• [REQUIREMENT] Please set down the lines of the listing exactly, from its first line to the line with "03:30 ですねここは一番", leaving the pictures out.
--*--
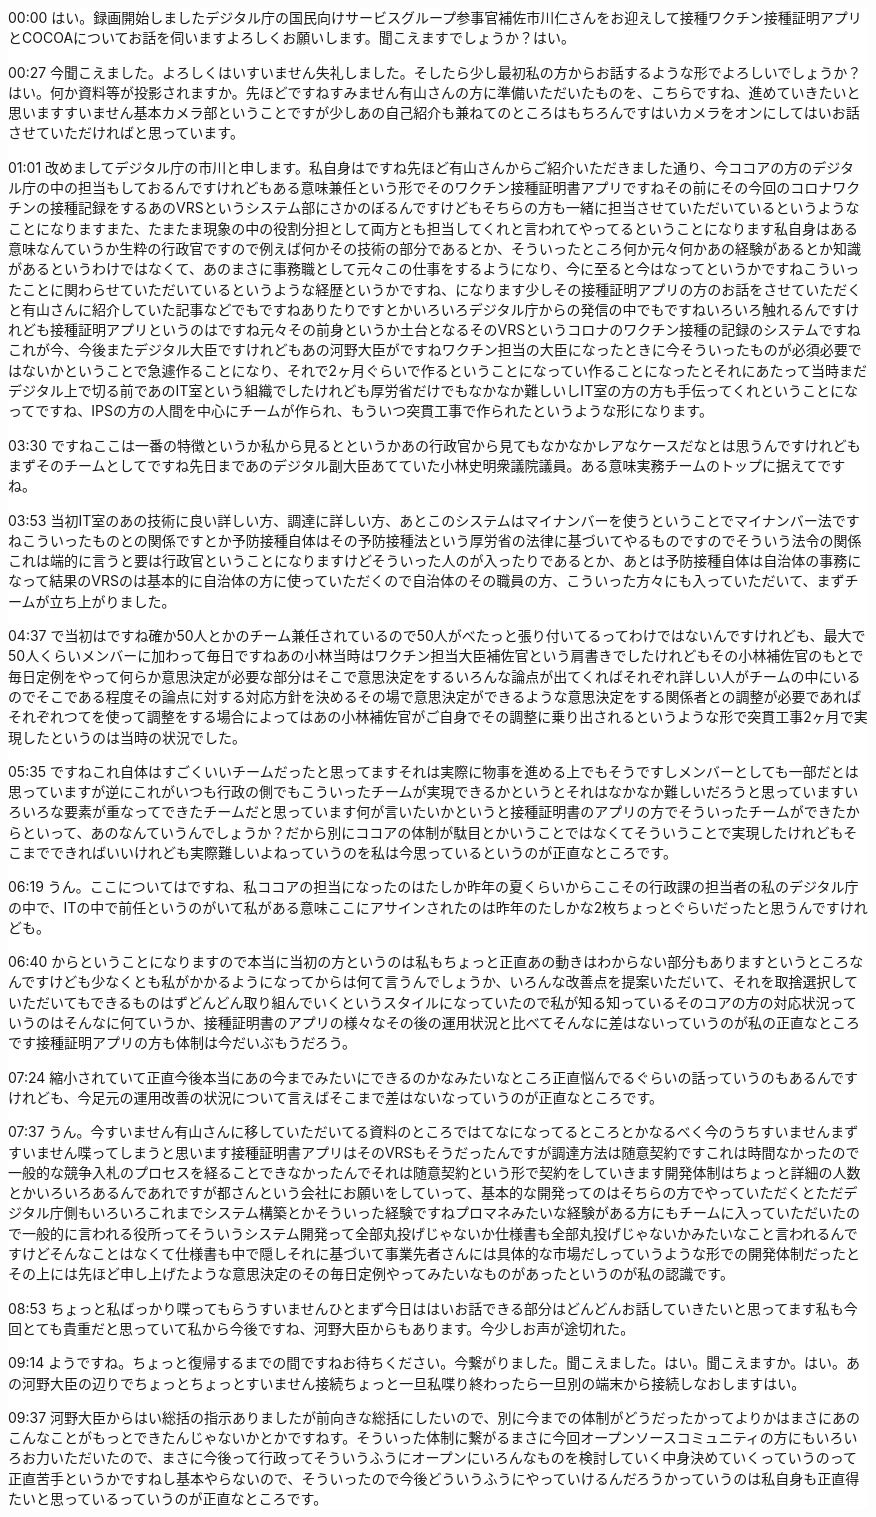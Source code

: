 
00:00 はい。録画開始しましたデジタル庁の国民向けサービスグループ参事官補佐市川仁さんをお迎えして接種ワクチン接種証明アプリとCOCOAについてお話を伺いますよろしくお願いします。聞こえますでしょうか？はい。

00:27 今聞こえました。よろしくはいすいません失礼しました。そしたら少し最初私の方からお話するような形でよろしいでしょうか？はい。何か資料等が投影されますか。先ほどですねすみません有山さんの方に準備いただいたものを、こちらですね、進めていきたいと思いますすいません基本カメラ部ということですが少しあの自己紹介も兼ねてのところはもちろんですはいカメラをオンにしてはいお話させていただければと思っています。

01:01 改めましてデジタル庁の市川と申します。私自身はですね先ほど有山さんからご紹介いただきました通り、今ココアの方のデジタル庁の中の担当もしておるんですけれどもある意味兼任という形でそのワクチン接種証明書アプリですねその前にその今回のコロナワクチンの接種記録をするあのVRSというシステム部にさかのぼるんですけどもそちらの方も一緒に担当させていただいているというようなことになりますまた、たまたま現象の中の役割分担として両方とも担当してくれと言われてやってるということになります私自身はある意味なんていうか生粋の行政官ですので例えば何かその技術の部分であるとか、そういったところ何か元々何かあの経験があるとか知識があるというわけではなくて、あのまさに事務職として元々この仕事をするようになり、今に至ると今はなってというかですねこういったことに関わらせていただいているというような経歴というかですね、になります少しその接種証明アプリの方のお話をさせていただくと有山さんに紹介していた記事などでもですねありたりですとかいろいろデジタル庁からの発信の中でもですねいろいろ触れるんですけれども接種証明アプリというのはですね元々その前身というか土台となるそのVRSというコロナのワクチン接種の記録のシステムですねこれが今、今後またデジタル大臣ですけれどもあの河野大臣がですねワクチン担当の大臣になったときに今そういったものが必須必要ではないかということで急遽作ることになり、それで2ヶ月ぐらいで作るということになってい作ることになったとそれにあたって当時まだデジタル上で切る前であのIT室という組織でしたけれども厚労省だけでもなかなか難しいしIT室の方の方も手伝ってくれということになってですね、IPSの方の人間を中心にチームが作られ、もういつ突貫工事で作られたというような形になります。

03:30 ですねここは一番の特徴というか私から見るとというかあの行政官から見てもなかなかレアなケースだなとは思うんですけれどもまずそのチームとしてですね先日まであのデジタル副大臣あてていた小林史明衆議院議員。ある意味実務チームのトップに据えてですね。

03:53 当初IT室のあの技術に良い詳しい方、調達に詳しい方、あとこのシステムはマイナンバーを使うということでマイナンバー法ですねこういったものとの関係ですとか予防接種自体はその予防接種法という厚労省の法律に基づいてやるものですのでそういう法令の関係これは端的に言うと要は行政官ということになりますけどそういった人のが入ったりであるとか、あとは予防接種自体は自治体の事務になって結果のVRSのは基本的に自治体の方に使っていただくので自治体のその職員の方、こういった方々にも入っていただいて、まずチームが立ち上がりました。

04:37 で当初はですね確か50人とかのチーム兼任されているので50人がべたっと張り付いてるってわけではないんですけれども、最大で50人くらいメンバーに加わって毎日ですねあの小林当時はワクチン担当大臣補佐官という肩書きでしたけれどもその小林補佐官のもとで毎日定例をやって何らか意思決定が必要な部分はそこで意思決定をするいろんな論点が出てくればそれぞれ詳しい人がチームの中にいるのでそこである程度その論点に対する対応方針を決めるその場で意思決定ができるような意思決定をする関係者との調整が必要であればそれぞれつてを使って調整をする場合によってはあの小林補佐官がご自身でその調整に乗り出されるというような形で突貫工事2ヶ月で実現したというのは当時の状況でした。

05:35 ですねこれ自体はすごくいいチームだったと思ってますそれは実際に物事を進める上でもそうですしメンバーとしても一部だとは思っていますが逆にこれがいつも行政の側でもこういったチームが実現できるかというとそれはなかなか難しいだろうと思っていますいろいろな要素が重なってできたチームだと思っています何が言いたいかというと接種証明書のアプリの方でそういったチームができたからといって、あのなんていうんでしょうか？だから別にココアの体制が駄目とかいうことではなくてそういうことで実現したけれどもそこまでできればいいけれども実際難しいよねっていうのを私は今思っているというのが正直なところです。

06:19 うん。ここについてはですね、私ココアの担当になったのはたしか昨年の夏くらいからここその行政課の担当者の私のデジタル庁の中で、ITの中で前任というのがいて私がある意味ここにアサインされたのは昨年のたしかな2枚ちょっとぐらいだったと思うんですけれども。

06:40 からということになりますので本当に当初の方というのは私もちょっと正直あの動きはわからない部分もありますというところなんですけども少なくとも私がかかるようになってからは何て言うんでしょうか、いろんな改善点を提案いただいて、それを取捨選択していただいてもできるものはずどんどん取り組んでいくというスタイルになっていたので私が知る知っているそのコアの方の対応状況っていうのはそんなに何ていうか、接種証明書のアプリの様々なその後の運用状況と比べてそんなに差はないっていうのが私の正直なところです接種証明アプリの方も体制は今だいぶもうだろう。

07:24 縮小されていて正直今後本当にあの今までみたいにできるのかなみたいなところ正直悩んでるぐらいの話っていうのもあるんですけれども、今足元の運用改善の状況について言えばそこまで差はないなっていうのが正直なところです。

07:37 うん。今すいません有山さんに移していただいてる資料のところではてなになってるところとかなるべく今のうちすいませんまずすいません喋ってしまうと思います接種証明書アプリはそのVRSもそうだったんですが調達方法は随意契約ですこれは時間なかったので一般的な競争入札のプロセスを経ることできなかったんでそれは随意契約という形で契約をしていきます開発体制はちょっと詳細の人数とかいろいろあるんであれですが都さんという会社にお願いをしていって、基本的な開発ってのはそちらの方でやっていただくとただデジタル庁側もいろいろこれまでシステム構築とかそういった経験ですねプロマネみたいな経験がある方にもチームに入っていただいたので一般的に言われる役所ってそういうシステム開発って全部丸投げじゃないか仕様書も全部丸投げじゃないかみたいなこと言われるんですけどそんなことはなくて仕様書も中で隠しそれに基づいて事業先者さんには具体的な市場だしっていうような形での開発体制だったとその上には先ほど申し上げたような意思決定のその毎日定例やってみたいなものがあったというのが私の認識です。

08:53 ちょっと私ばっかり喋ってもらうすいませんひとまず今日ははいお話できる部分はどんどんお話していきたいと思ってます私も今回とても貴重だと思っていて私から今後ですね、河野大臣からもあります。今少しお声が途切れた。

09:14 ようですね。ちょっと復帰するまでの間ですねお待ちください。今繋がりました。聞こえました。はい。聞こえますか。はい。あの河野大臣の辺りでちょっとちょっとすいません接続ちょっと一旦私喋り終わったら一旦別の端末から接続しなおしますはい。

09:37 河野大臣からはい総括の指示ありましたが前向きな総括にしたいので、別に今までの体制がどうだったかってよりかはまさにあのこんなことがもっとできたんじゃないかとかですねす。そういった体制に繋がるまさに今回オープンソースコミュニティの方にもいろいろお力いただいたので、まさに今後って行政ってそういうふうにオープンにいろんなものを検討していく中身決めていくっていうのって正直苦手というかですねし基本やらないので、そういったので今後どういうふうにやっていけるんだろうかっていうのは私自身も正直得たいと思っているっていうのが正直なところです。
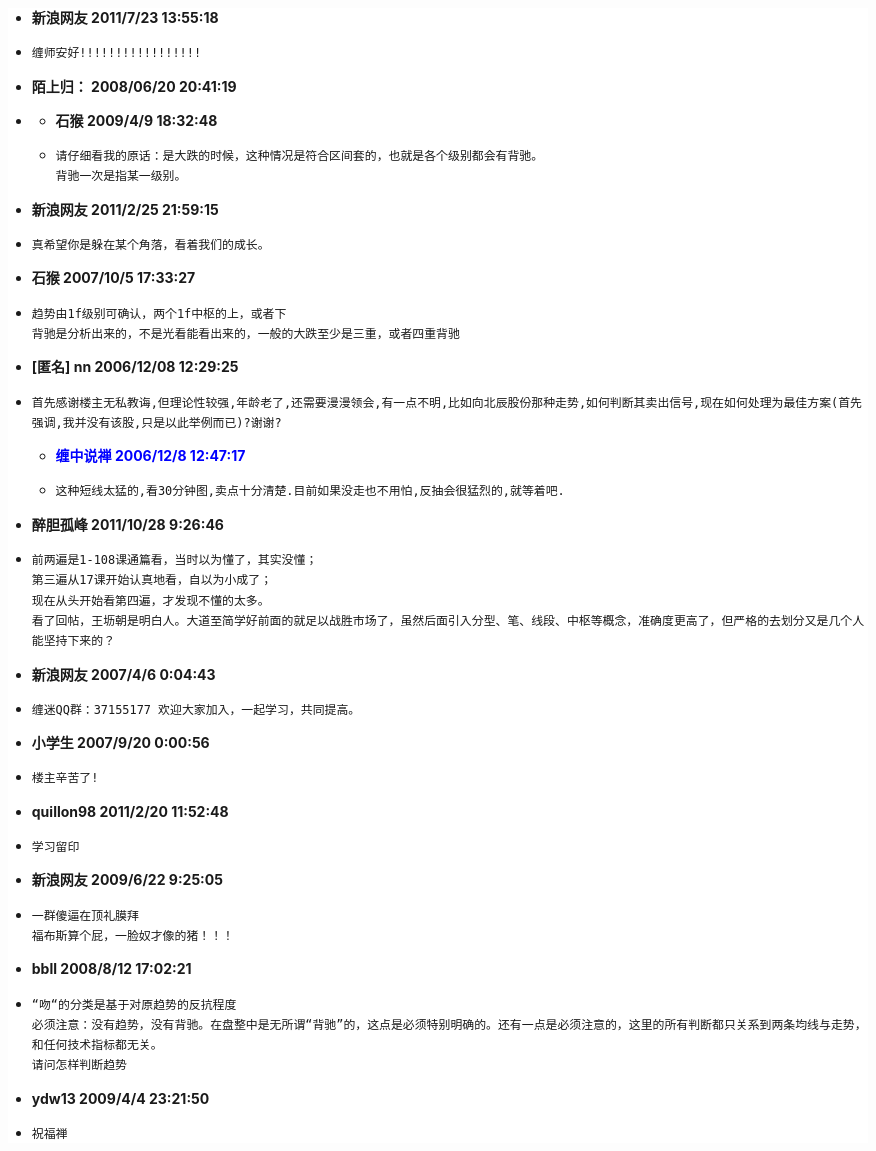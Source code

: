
   ```
  ```
- **新浪网友 2011/7/23 13:55:18**
- ```
  缠师安好!!!!!!!!!!!!!!!!!
  ```
- **陌上归： 2008/06/20 20:41:19**
- ```

  ```
   - **石猴 2009/4/9 18:32:48**
   - ```
     请仔细看我的原话：是大跌的时候，这种情况是符合区间套的，也就是各个级别都会有背驰。
     背驰一次是指某一级别。
     ```
- **新浪网友 2011/2/25 21:59:15**
- ```
  真希望你是躲在某个角落，看着我们的成长。
  ```
- **石猴 2007/10/5 17:33:27**
- ```
  趋势由1f级别可确认，两个1f中枢的上，或者下
  背驰是分析出来的，不是光看能看出来的，一般的大跌至少是三重，或者四重背驰
  ```
- **[匿名] nn  2006/12/08 12:29:25**
- ```
  首先感谢楼主无私教诲,但理论性较强,年龄老了,还需要漫漫领会,有一点不明,比如向北辰股份那种走势,如何判断其卖出信号,现在如何处理为最佳方案(首先强调,我并没有该股,只是以此举例而已)?谢谢? 
  ```
   - <font color='blue'>**缠中说禅 2006/12/8 12:47:17**</font>
   - ```
     这种短线太猛的,看30分钟图,卖点十分清楚.目前如果没走也不用怕,反抽会很猛烈的,就等着吧.
     ```
- **醉胆孤峰 2011/10/28 9:26:46**
- ```
  前两遍是1-108课通篇看，当时以为懂了，其实没懂；
  第三遍从17课开始认真地看，自以为小成了；
  现在从头开始看第四遍，才发现不懂的太多。
  看了回帖，王坜朝是明白人。大道至简学好前面的就足以战胜市场了，虽然后面引入分型、笔、线段、中枢等概念，准确度更高了，但严格的去划分又是几个人能坚持下来的？
  ```
- **新浪网友 2007/4/6 0:04:43**
- ```
  缠迷QQ群：37155177 欢迎大家加入，一起学习，共同提高。
  ```
- **小学生 2007/9/20 0:00:56**
- ```
  楼主辛苦了!
  ```
- **quillon98 2011/2/20 11:52:48**
- ```
  学习留印
  ```
- **新浪网友 2009/6/22 9:25:05**
- ```
  一群傻逼在顶礼膜拜
  福布斯算个屁，一脸奴才像的猪！！！
  ```
- **bbll 2008/8/12 17:02:21**
- ```
  “吻“的分类是基于对原趋势的反抗程度
  必须注意：没有趋势，没有背驰。在盘整中是无所谓“背驰”的，这点是必须特别明确的。还有一点是必须注意的，这里的所有判断都只关系到两条均线与走势，和任何技术指标都无关。
  请问怎样判断趋势
  ```
- **ydw13 2009/4/4 23:21:50**
- ```
  祝福禅
  ```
--*--
• [PROBLEM SOLUTION]
Source code

: 
00:00 はい。録画開始しましたデジタル庁の国民向けサービスグループ参事官補佐市川仁さんをお迎えして接種ワクチン接種証明アプリとCOCOAについてお話を伺いますよろしくお願いします。聞こえますでしょうか？はい。

00:27 今聞こえました。よろしくはいすいません失礼しました。そしたら少し最初私の方からお話するような形でよろしいでしょうか？はい。何か資料等が投影されますか。先ほどですねすみません有山さんの方に準備いただいたものを、こちらですね、進めていきたいと思いますすいません基本カメラ部ということですが少しあの自己紹介も兼ねてのところはもちろんですはいカメラをオンにしてはいお話させていただければと思っています。

01:01 改めましてデジタル庁の市川と申します。私自身はですね先ほど有山さんからご紹介いただきました通り、今ココアの方のデジタル庁の中の担当もしておるんですけれどもある意味兼任という形でそのワクチン接種証明書アプリですねその前にその今回のコロナワクチンの接種記録をするあのVRSというシステム部にさかのぼるんですけどもそちらの方も一緒に担当させていただいているというようなことになりますまた、たまたま現象の中の役割分担として両方とも担当してくれと言われてやってるということになります私自身はある意味なんていうか生粋の行政官ですので例えば何かその技術の部分であるとか、そういったところ何か元々何かあの経験があるとか知識があるというわけではなくて、あのまさに事務職として元々この仕事をするようになり、今に至ると今はなってというかですねこういったことに関わらせていただいているというような経歴というかですね、になります少しその接種証明アプリの方のお話をさせていただくと有山さんに紹介していた記事などでもですねありたりですとかいろいろデジタル庁からの発信の中でもですねいろいろ触れるんですけれども接種証明アプリというのはですね元々その前身というか土台となるそのVRSというコロナのワクチン接種の記録のシステムですねこれが今、今後またデジタル大臣ですけれどもあの河野大臣がですねワクチン担当の大臣になったときに今そういったものが必須必要ではないかということで急遽作ることになり、それで2ヶ月ぐらいで作るということになってい作ることになったとそれにあたって当時まだデジタル上で切る前であのIT室という組織でしたけれども厚労省だけでもなかなか難しいしIT室の方の方も手伝ってくれということになってですね、IPSの方の人間を中心にチームが作られ、もういつ突貫工事で作られたというような形になります。

03:30 ですねここは一番の特徴というか私から見るとというかあの行政官から見てもなかなかレアなケースだなとは思うんですけれどもまずそのチームとしてですね先日まであのデジタル副大臣あてていた小林史明衆議院議員。ある意味実務チームのトップに据えてですね。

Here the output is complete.